Quest’anno tornare a scuola è stata una grande gioia, offuscata però da diverse preoccupazioni rispetto al modo con cui avrei fatto didattica, o sulla rigidità (seppur giusta) dei comportamenti da tenere. Mi sembrava che per dei bambini di seconda elementare fosse una richiesta troppo alta e che questa li limitasse molto persino nella relazione con me e i compagni. Tuttavia, appena varcata la porta della classe, sono stata accolta da occhi sorridenti, da frasi come: ‘Che bello essere tornati a scuola!’, e fin da subito mi ha colpito la loro serietà e il loro impegno nel rispettare le norme per la sicurezza. Si può sperimentare una letizia anche se ci sono 10 regole da osservare? Questa secondo me è la sfida che tutti noi docenti e studenti dobbiamo affrontare quest’anno nella speranza di poter tornare presto a quella quotidianità e vicinanza che tanto desideriamo.”

 

Insegnare, dal latino insignare, “lasciare il segno”: ora più che mai l’etimologia di questa parola appare carica di valore.
Rita Gorgoglione, presso IC “Ermanno Olmi”, plesso Giacomo Leopardi

“Primo giorno di scuola del nuovo anno scolastico in era Covid. L’aula non è come ogni inizio: piena di colori, di cartelloni appesi alle pareti, di giochi e libri riposti negli scaffali che arredano la classe. Troviamo banchi distanti tra di loro, gel igienizzante e altre nuove accortezze da seguire. La campanella si risveglia dal suo lungo riposo, suona e accompagna l’entrata dei bambini.
Finalmente l’aula viene ripopolata dai veri protagonisti della scuola, dalla loro vitalità, da quegli sguardi contenti e attoniti allo stesso tempo, dai quali traspare un sorriso ‘mascherato’, pieno di speranza. È in momenti come questi, negli eventi che stravolgono la regolarità come l’arrivo di questa pandemia, che si fanno riflessioni importanti.

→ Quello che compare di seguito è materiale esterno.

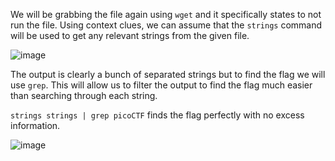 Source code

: We will be grabbing the file again using `wget` and it specifically states to not run the file. Using context clues, we can assume that the ```strings``` command will be used to get any relevant strings from the given file. 

![image](https://github.com/JMacPort/picoCTFs/assets/145376972/5b2d9adb-fd5a-4bc2-8127-4a0a8db85886)

The output is clearly a bunch of separated strings but to find the flag we will use `grep`. This will allow us to filter the output to find the flag much easier than searching through each string.

`strings strings | grep picoCTF` finds the flag perfectly with no excess information. 

![image](https://github.com/JMacPort/picoCTFs/assets/145376972/1fe33b3e-c86a-4ab0-ac14-fc1a2b5e6126)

Questo cambiamento storico ha fatto prendere maggior consapevolezza dell’importanza della scuola, del fare scuola, delle competenze didattiche e psicopedagogiche che un insegnante deve possedere. Ha reso evidente la bellezza di questa professione, che si può svolgere solo se si ha una grande passione. Noi docenti abbiamo l’enorme responsabilità di formare le future generazioni, soprattutto alla scuola primaria, dove vengono poste le basi per la crescita cognitiva e socio-affettiva della persona. È di straordinaria importanza il ruolo dell’insegnante nel creare occasioni di apprendimento significative per i suoi studenti, che solo in presenza trovano la giusta collocazione e concretezza. Uno schermo virtuale non potrà mai sostituire il vero contesto scolastico, costituito non solo dalla presenza fisica delle persone, ma anche e soprattutto dalla loro interazione sociale.

Mi piace pensare al processo di insegnamento-apprendimento nella valenza pedagogica della “maieutica socratica”, dove il maestro aiuta a far emergere ciò che già sa il discente, in un’ottica di arricchimento reciproco del sapere.
A scuola non imparano solo i bambini ma anche gli insegnanti, l’apprendimento non ha età! 

Sono molte le speranze per questo nuovo anno scolastico. Sicuramente continuare a venire a scuola è la speranza più sentita. Per noi docenti è bello e di grande soddisfazione vedere dal vivo l’impegno che ciascun bambino mette nelle attività didattiche, la contentezza nell’essere riusciti a capire ciò che stanno svolgendo o meglio ancora comprendere un errore. Questa è la Scuola!